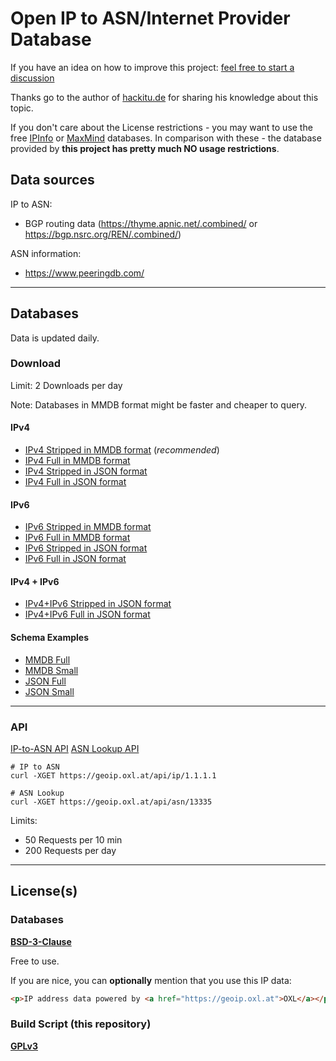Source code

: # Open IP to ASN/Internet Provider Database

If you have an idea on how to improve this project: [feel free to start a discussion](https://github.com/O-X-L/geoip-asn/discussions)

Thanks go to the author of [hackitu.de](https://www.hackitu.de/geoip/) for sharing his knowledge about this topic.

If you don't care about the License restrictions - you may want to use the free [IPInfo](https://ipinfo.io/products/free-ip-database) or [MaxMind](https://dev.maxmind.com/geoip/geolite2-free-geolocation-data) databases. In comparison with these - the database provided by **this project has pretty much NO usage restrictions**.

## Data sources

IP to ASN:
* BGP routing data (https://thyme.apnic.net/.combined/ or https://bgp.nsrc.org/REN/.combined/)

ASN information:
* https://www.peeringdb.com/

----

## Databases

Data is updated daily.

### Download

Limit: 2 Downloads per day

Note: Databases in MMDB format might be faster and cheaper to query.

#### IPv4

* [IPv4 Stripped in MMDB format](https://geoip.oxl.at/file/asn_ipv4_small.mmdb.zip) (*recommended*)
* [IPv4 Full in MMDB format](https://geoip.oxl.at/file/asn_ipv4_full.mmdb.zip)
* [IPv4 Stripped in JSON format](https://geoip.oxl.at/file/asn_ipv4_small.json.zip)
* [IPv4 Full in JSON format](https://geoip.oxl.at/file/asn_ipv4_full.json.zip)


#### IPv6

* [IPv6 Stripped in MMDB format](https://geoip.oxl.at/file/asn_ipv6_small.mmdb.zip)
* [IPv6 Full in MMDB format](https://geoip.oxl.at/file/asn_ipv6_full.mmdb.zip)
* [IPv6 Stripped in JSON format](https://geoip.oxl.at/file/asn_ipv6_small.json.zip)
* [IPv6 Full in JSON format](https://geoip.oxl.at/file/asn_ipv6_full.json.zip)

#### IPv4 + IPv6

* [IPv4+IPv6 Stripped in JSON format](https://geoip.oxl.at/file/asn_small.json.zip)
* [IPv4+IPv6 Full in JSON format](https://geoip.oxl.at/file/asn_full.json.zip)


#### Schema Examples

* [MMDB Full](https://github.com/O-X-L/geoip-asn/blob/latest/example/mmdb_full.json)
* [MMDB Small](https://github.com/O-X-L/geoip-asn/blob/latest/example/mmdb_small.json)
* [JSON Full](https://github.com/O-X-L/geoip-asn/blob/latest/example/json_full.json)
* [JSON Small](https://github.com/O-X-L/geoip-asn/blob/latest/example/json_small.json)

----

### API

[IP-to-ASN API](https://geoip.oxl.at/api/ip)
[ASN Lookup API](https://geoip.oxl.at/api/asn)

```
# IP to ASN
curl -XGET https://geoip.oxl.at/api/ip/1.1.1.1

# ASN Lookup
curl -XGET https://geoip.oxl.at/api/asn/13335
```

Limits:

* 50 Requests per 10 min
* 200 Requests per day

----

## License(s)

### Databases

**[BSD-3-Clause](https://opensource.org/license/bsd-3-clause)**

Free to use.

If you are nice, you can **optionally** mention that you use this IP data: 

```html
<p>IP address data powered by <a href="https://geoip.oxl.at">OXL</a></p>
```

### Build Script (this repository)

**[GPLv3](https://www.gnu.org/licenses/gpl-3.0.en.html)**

---*---

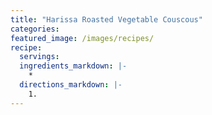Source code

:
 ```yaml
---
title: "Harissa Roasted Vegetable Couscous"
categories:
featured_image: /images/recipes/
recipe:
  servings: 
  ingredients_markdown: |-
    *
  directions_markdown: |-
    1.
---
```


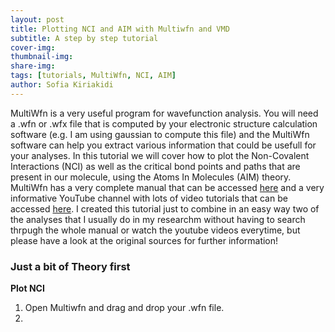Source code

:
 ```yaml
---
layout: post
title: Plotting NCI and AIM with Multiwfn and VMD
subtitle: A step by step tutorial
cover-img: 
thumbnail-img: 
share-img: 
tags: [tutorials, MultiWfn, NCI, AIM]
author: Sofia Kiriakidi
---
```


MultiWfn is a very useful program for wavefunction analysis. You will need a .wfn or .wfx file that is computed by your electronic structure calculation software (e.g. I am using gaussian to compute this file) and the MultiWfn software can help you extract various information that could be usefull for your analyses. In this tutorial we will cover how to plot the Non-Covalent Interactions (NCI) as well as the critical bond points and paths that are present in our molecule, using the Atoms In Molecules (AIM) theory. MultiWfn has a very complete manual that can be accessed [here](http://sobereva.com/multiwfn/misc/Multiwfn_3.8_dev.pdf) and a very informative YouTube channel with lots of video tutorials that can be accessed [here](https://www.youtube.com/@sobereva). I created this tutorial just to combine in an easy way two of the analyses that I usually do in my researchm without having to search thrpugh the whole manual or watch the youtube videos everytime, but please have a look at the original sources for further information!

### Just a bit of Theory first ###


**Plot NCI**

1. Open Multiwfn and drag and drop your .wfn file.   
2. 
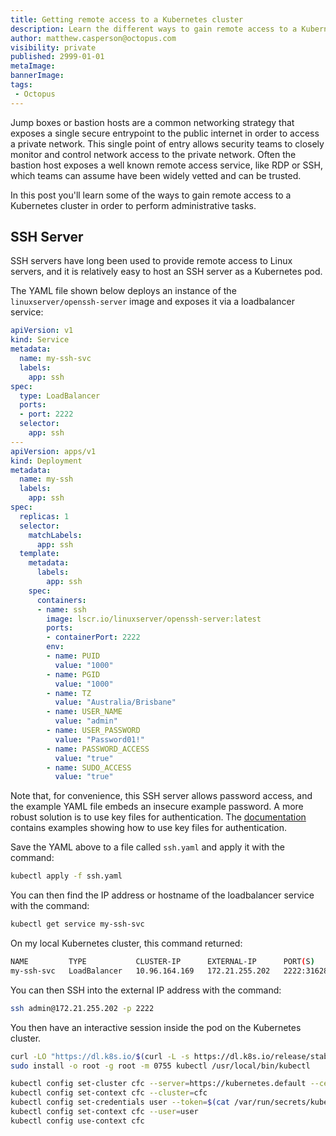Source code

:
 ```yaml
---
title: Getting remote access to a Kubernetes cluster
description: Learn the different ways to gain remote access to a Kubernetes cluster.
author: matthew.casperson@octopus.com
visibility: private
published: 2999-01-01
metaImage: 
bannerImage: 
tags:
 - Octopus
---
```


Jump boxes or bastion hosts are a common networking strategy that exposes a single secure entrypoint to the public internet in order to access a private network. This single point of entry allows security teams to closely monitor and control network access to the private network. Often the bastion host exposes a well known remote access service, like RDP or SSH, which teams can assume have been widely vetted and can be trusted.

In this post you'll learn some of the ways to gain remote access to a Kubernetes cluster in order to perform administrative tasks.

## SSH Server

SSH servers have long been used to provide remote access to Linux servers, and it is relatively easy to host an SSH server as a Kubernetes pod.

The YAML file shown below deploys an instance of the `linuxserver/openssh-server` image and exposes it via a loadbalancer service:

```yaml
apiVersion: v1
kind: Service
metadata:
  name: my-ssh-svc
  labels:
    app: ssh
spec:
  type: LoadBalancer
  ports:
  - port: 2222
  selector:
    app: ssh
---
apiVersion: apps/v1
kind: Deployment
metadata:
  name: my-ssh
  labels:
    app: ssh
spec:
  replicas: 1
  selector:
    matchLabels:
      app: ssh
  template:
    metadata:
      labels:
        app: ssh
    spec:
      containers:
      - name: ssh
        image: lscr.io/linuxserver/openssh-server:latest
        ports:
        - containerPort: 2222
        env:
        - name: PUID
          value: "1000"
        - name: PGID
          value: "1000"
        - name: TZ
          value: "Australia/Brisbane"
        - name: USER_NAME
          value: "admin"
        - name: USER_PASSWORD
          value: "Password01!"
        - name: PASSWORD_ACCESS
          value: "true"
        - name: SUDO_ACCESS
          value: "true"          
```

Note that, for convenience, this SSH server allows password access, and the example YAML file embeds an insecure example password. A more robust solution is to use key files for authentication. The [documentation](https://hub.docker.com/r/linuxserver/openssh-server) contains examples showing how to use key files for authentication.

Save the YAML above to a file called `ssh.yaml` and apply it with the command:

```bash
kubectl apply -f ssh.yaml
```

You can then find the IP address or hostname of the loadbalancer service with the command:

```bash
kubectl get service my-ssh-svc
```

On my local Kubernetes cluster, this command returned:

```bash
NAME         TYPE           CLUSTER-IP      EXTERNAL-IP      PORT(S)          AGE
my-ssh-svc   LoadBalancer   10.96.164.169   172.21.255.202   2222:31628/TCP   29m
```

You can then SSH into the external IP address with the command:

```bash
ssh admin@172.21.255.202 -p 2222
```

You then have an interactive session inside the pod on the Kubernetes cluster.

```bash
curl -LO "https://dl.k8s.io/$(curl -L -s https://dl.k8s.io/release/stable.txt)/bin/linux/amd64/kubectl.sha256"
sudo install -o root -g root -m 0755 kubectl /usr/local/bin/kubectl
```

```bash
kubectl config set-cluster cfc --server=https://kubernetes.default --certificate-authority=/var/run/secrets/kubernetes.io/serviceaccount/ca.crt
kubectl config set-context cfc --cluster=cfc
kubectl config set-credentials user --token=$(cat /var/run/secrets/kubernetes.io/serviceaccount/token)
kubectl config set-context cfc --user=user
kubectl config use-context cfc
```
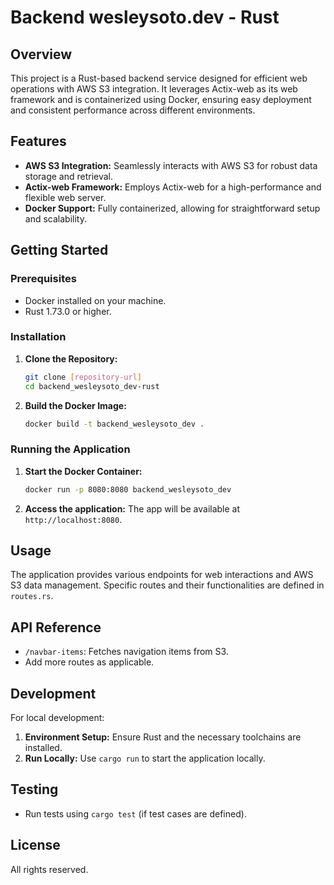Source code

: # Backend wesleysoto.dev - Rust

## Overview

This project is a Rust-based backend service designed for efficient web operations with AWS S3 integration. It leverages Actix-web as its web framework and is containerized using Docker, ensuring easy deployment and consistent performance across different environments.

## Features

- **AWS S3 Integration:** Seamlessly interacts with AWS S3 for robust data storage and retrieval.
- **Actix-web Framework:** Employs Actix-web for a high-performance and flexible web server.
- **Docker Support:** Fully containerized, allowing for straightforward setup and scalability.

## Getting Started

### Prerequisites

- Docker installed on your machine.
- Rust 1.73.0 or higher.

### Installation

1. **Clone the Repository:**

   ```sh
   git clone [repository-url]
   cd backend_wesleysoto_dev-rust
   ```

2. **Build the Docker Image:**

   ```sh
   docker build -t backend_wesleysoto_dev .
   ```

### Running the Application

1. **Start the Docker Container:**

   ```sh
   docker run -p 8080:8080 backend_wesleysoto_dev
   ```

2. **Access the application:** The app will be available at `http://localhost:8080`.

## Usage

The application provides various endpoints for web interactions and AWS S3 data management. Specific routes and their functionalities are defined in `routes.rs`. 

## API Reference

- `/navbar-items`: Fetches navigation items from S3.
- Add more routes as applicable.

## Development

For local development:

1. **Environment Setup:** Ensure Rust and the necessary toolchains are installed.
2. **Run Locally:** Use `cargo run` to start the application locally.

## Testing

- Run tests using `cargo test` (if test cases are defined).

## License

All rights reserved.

---*---

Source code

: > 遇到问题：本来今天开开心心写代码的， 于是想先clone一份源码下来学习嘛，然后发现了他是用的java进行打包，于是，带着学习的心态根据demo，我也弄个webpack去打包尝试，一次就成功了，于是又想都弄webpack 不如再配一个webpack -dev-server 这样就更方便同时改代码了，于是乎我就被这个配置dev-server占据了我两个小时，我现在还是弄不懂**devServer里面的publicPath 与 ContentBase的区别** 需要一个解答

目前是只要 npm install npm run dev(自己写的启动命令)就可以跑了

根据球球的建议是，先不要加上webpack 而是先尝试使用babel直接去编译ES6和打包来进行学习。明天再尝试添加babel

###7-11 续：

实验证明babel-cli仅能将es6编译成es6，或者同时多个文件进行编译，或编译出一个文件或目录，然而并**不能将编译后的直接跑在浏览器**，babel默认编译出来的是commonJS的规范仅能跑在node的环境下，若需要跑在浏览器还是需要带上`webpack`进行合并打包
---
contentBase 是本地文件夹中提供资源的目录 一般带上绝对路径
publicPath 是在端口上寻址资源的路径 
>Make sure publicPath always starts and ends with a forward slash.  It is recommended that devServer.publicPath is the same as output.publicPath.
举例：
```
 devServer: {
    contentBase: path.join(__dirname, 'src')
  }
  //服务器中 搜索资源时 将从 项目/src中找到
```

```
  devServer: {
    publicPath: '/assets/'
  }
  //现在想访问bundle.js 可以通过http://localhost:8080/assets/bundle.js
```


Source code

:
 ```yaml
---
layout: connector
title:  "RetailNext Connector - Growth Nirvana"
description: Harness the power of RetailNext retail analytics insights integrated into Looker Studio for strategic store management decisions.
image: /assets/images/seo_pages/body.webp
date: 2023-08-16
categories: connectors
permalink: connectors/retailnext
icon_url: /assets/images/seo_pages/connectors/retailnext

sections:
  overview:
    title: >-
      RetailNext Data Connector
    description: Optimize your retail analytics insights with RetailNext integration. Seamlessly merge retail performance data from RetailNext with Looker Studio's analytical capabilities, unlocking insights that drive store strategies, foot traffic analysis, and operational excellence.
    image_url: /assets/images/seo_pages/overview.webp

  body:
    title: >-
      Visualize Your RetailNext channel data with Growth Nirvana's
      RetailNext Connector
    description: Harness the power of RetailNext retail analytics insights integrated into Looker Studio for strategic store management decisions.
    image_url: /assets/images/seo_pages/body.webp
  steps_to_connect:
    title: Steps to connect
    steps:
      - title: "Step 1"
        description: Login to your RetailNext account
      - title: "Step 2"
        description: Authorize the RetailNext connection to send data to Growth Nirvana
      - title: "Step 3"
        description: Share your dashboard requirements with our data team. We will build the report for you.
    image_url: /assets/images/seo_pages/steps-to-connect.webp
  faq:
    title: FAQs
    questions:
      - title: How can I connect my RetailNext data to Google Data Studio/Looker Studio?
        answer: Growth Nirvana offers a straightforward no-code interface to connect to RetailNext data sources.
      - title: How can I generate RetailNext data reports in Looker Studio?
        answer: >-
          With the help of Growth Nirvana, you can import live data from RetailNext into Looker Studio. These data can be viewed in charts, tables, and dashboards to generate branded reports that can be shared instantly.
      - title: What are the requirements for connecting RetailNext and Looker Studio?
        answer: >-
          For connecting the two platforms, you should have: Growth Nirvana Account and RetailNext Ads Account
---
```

---*---

Wherever a line of the records above contains the string "decisions", copy that line out.

description: Harness the power of RetailNext retail analytics insights integrated into Looker Studio for strategic store management decisions.
    description: Harness the power of RetailNext retail analytics insights integrated into Looker Studio for strategic store management decisions.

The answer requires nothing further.